Hopeful because people–individually and collectively–can reduce climate change (constructive hope)

The extent of agree or disagreement with eight statements indicated a form of constructive hope or remaining optimistic that people will solve the problem (e.g., “Humanity will rise to the occasion and reduce global warming/climate change” and “The nations of the world will cooperate to reduce global warming/climate change”).

Hopeful because something external–other than people–will fix the problem (false hope)

Three items indicated false hope reflecting either a kind of wishful thinking, or faith that a higher power will solve the problem, such as “We don't need to worry about global warming/climate change because nature will take care of it” and “We don't need to worry about global warming/climate change because science and technology will solve it.”

Doubtful because of skepticism of human action (constructive doubt)

Four statements measured a form of doubt that we consider constructive to motivating engagement, that is, skepticism about whether people will act on climate change (e.g., “Most people don't know enough about what they can do to reduce global warming/climate change,” and “Most people are unwilling to take individual action to reduce global warming/climate change”).

Doubtful because nothing can be done (fatalistic doubt)

Four items measured a form of doubt based on fatalism or believing that there is nothing people can do to solve the problem including “Humans can't affect global warming/climate change because you can't fight Mother Nature” and “It's already too late to do anything about global warming/climate change.”

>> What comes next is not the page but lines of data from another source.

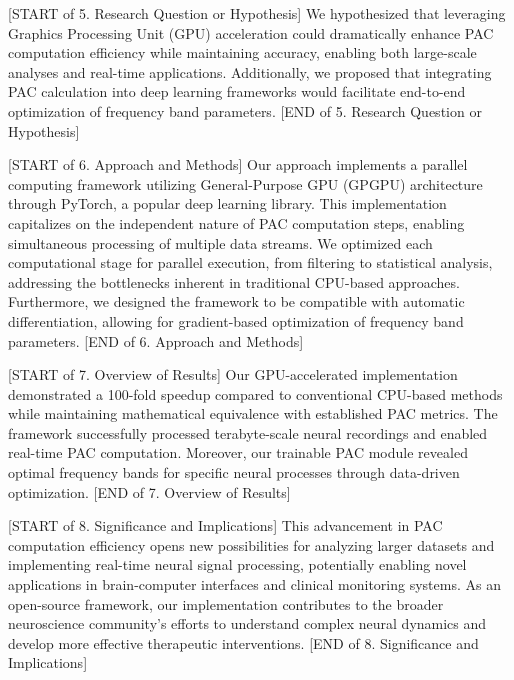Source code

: [START of 5. Research Question or Hypothesis] We hypothesized that leveraging Graphics Processing Unit (GPU) acceleration could dramatically enhance PAC computation efficiency while maintaining accuracy, enabling both large-scale analyses and real-time applications. Additionally, we proposed that integrating PAC calculation into deep learning frameworks would facilitate end-to-end optimization of frequency band parameters. [END of 5. Research Question or Hypothesis]

[START of 6. Approach and Methods] Our approach implements a parallel computing framework utilizing General-Purpose GPU (GPGPU) architecture through PyTorch, a popular deep learning library. This implementation capitalizes on the independent nature of PAC computation steps, enabling simultaneous processing of multiple data streams. We optimized each computational stage for parallel execution, from filtering to statistical analysis, addressing the bottlenecks inherent in traditional CPU-based approaches. Furthermore, we designed the framework to be compatible with automatic differentiation, allowing for gradient-based optimization of frequency band parameters. [END of 6. Approach and Methods]

[START of 7. Overview of Results] Our GPU-accelerated implementation demonstrated a 100-fold speedup compared to conventional CPU-based methods while maintaining mathematical equivalence with established PAC metrics. The framework successfully processed terabyte-scale neural recordings and enabled real-time PAC computation. Moreover, our trainable PAC module revealed optimal frequency bands for specific neural processes through data-driven optimization. [END of 7. Overview of Results]

[START of 8. Significance and Implications] This advancement in PAC computation efficiency opens new possibilities for analyzing larger datasets and implementing real-time neural signal processing, potentially enabling novel applications in brain-computer interfaces and clinical monitoring systems. As an open-source framework, our implementation contributes to the broader neuroscience community's efforts to understand complex neural dynamics and develop more effective therapeutic interventions. [END of 8. Significance and Implications]

\label{sec:introduction}
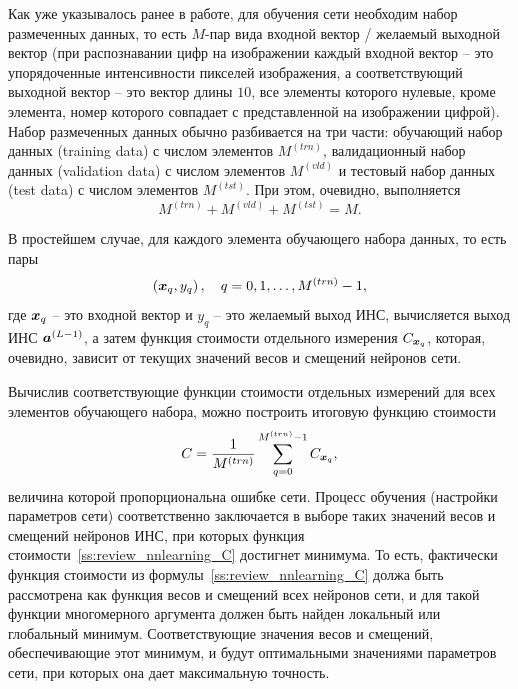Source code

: \documentclass[a4paper,12pt,russian]{article} %
\begin{document}
Как уже указывалось ранее в работе, для обучения сети необходим набор размеченных данных, то есть $M$-пар вида входной вектор / желаемый выходной вектор (при распознавании цифр на изображении каждый входной вектор -- это упорядоченные интенсивности пикселей изображения, а соответствующий выходной вектор -- это вектор длины $10$, все элементы которого нулевые, кроме элемента, номер которого совпадает с представленной на изображении цифрой).
Набор размеченных данных обычно разбивается на три части:  обучающий набор данных (training data) с числом элементов $M^{(trn)}$, валидационный набор данных (validation data) с числом элементов $M^{(vld)}$ и тестовый набор данных (test data) с числом элементов $M^{(tst)}$.
При этом, очевидно, выполняется
$$
	M^{(trn)} + M^{(vld)} + M^{(tst)} = M.
$$

В простейшем случае, для каждого элемента обучающего набора данных, то есть пары 
$$
	\left( \bm{x}_q, y_q \right), \quad q=0, 1, \ldots, M^{(trn)}-1,
$$
где $\bm{x}_q$ -- это входной вектор и $y_q$ -- это желаемый выход ИНС, вычисляется выход ИНС $\bm{a}^{(L-1)}$, а затем функция стоимости отдельного измерения $C_{\bm{x}_q}$, которая, очевидно, зависит от текущих значений весов и смещений нейронов сети.

Вычислив соответствующие функции стоимости отдельных измерений для всех элементов обучающего набора, можно построить итоговую функцию стоимости
\begin{equation} \label{ss:review_nnlearning_C}
	C = \frac{1}{M^{(trn)}} \sum_{q=0}^{M^{(trn)}-1} C_{\bm{x}_q},
\end{equation}
величина которой пропорциональна ошибке сети.
Процесс обучения (настройки параметров сети) соответственно заключается в выборе таких значений весов и смещений нейронов ИНС, при которых функция стоимости~\eqref{ss:review_nnlearning_C} достигнет минимума.
То есть, фактически функция стоимости из формулы~\eqref{ss:review_nnlearning_C} должа быть рассмотрена как функция весов и смещений всех нейронов сети, и для такой функции многомерного аргумента должен быть найден локальный или глобальный минимум.
Соответствующие значения весов и смещений, обеспечивающие этот минимум, и будут оптимальными значениями параметров сети, при которых она дает максимальную точность.
\end{document}
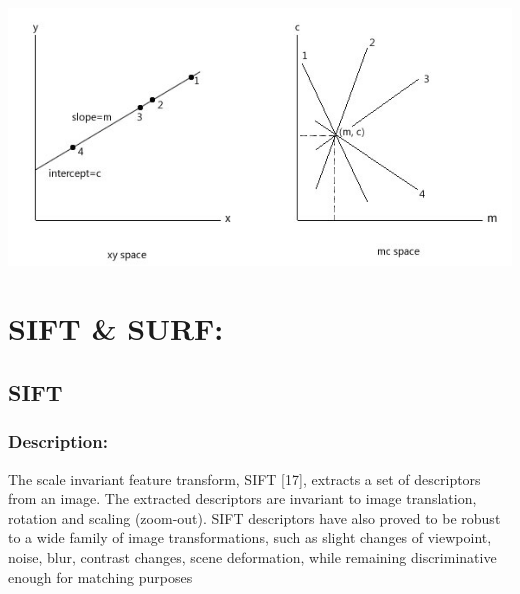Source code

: \begin{itemize}
\begin{center}
\includegraphics[width=\textwidth]{xy-mc-example.png}
\end{center}
\end{itemize}
\section{SIFT \& SURF:}
\subsection{SIFT}
\subsubsection{Description:}
The scale invariant feature transform, SIFT [17], extracts a set of descriptors from an image. The
extracted descriptors are invariant to image translation, rotation and scaling (zoom-out). SIFT
descriptors have also proved to be robust to a wide family of image transformations, such as slight
changes of viewpoint, noise, blur, contrast changes, scene deformation, while remaining discriminative
enough for matching purposes
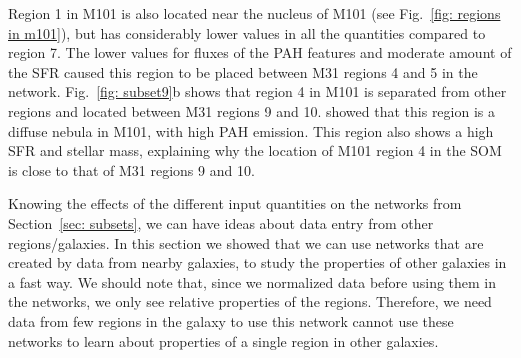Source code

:     Region 1 in M101 is also located near the nucleus of M101 (see Fig.~\ref{fig: regions in m101}), but has considerably lower values in all the quantities compared to region 7.
    The lower values for fluxes of the PAH features and moderate amount of the SFR caused this region to be placed between M31 regions 4 and 5 in the network. 
    Fig.~\ref{fig: subset9}b shows that region 4 in M101 is separated from other regions and located between M31 regions 9 and 10.
    \cite{Gordon08} showed that this region is a diffuse nebula in M101, with high PAH emission. 
    This region also shows a high SFR and stellar mass, explaining why the location of M101 region 4 in the SOM is close to that of M31 regions 9 and 10.
    
    Knowing the effects of the different input quantities on the networks from Section~\ref{sec: subsets}, we can have ideas about data entry from other regions/galaxies.
    In this section we showed that we can use networks that are created by data from nearby galaxies, to study the properties of other galaxies in a fast way.
    We should note that, since we normalized data before using them in the networks, we only see relative properties of the regions.
    Therefore, we need data from few regions in the galaxy to use this network cannot use these networks to learn about properties of a single region in other galaxies.
    
    

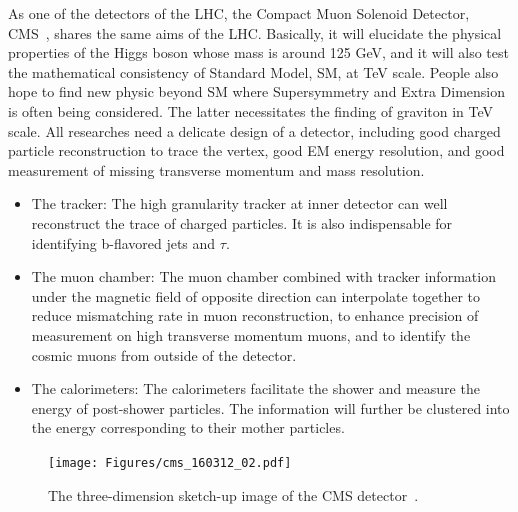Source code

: As one of the detectors of the LHC, the Compact Muon Solenoid Detector, CMS~\citep{CMSDetector}, shares the same aims of the LHC.
Basically, it will elucidate the physical properties of the Higgs boson whose mass is around 125 GeV, and it will also test the mathematical consistency of Standard Model, SM, at TeV scale.
People also hope to find new physic beyond SM where Supersymmetry and Extra Dimension is often being considered. The latter necessitates the finding of graviton in TeV scale.
All researches need a delicate design of a detector, including good charged particle reconstruction to trace the vertex, good EM energy resolution, and good measurement of missing transverse momentum and mass resolution.
\begin{itemize}
\item The tracker: The high granularity tracker at inner detector can well reconstruct the trace of charged particles. It is also indispensable for identifying b-flavored jets and $\tau$.  
\item The muon chamber: The muon chamber combined with tracker information under the magnetic field of opposite direction can  interpolate together to reduce mismatching rate in muon reconstruction, to enhance precision of measurement on high transverse momentum muons, and to identify the cosmic muons from outside of the detector.
\item The calorimeters: The calorimeters facilitate the shower and measure the energy of post-shower particles. The information will further be clustered into the energy corresponding to their mother particles.
\end{itemize}

\begin{figure}[t]
  \begin{center}

    \texttt{[image: Figures/cms\_160312\_02.pdf]} 
    \end{center}
  \caption{The three-dimension sketch-up image of the CMS detector~\citep{CMSImage}.}
\end{figure}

Political behavioral intentions

Respondents answered the question “How likely would you be to do each of the following things if a person you like and respect asked you to?” by rating 14 statements (e.g., “Write letters, email, or phone government officials about global warming” and “Sign a petition about global warming, either online or in person”) from “Definitely would not” to “Definitely would” (“Don't know” responses were coded as the midpoint of the 5-point scale similar to hope and doubt items). Those who answered “Don't know” were excluded from the scale. Responses were averaged to indicate intentions to take political action climate change.

Policy support

Respondents were also asked “How much do you support or oppose the following policies?” to indicate their support or opposition to six climate change policies (e.g., “Regulate carbon dioxide (the primary greenhouse gas) as a pollutant” and “Provide tax rebates for people who purchase energy-efficient vehicles or solar panels”) on a 4-point scale from 1 (“Strongly oppose”) to 4 (“Strongly support”).

Response efficacy

Respondents indicated how much they agree or disagree with the statement “The actions of a single individual won't make any difference in global warming/climate change” on a 4-point scale from 1 (“Strongly disagree”) to 4 (“Strongly agree”). Responses to this item were reverse-scored so that higher scores suggest greater response efficacy than lower scores.

Study 2 Results

Correlation Analyses

Correlations between measures of hope and doubt suggested surprisingly small relationships between constructive hope, false hope, and constructive doubt (see Table 4), except there was a strong positive relationship between having false hope and fatalistic doubt (r = 0.64, p < 0.001). This suggests that people who exhibit wishful thinking that something other than people will solve climate problems (e.g., technology, a higher power) also tend to doubt that there is anything that can be done because it is out of people's hands.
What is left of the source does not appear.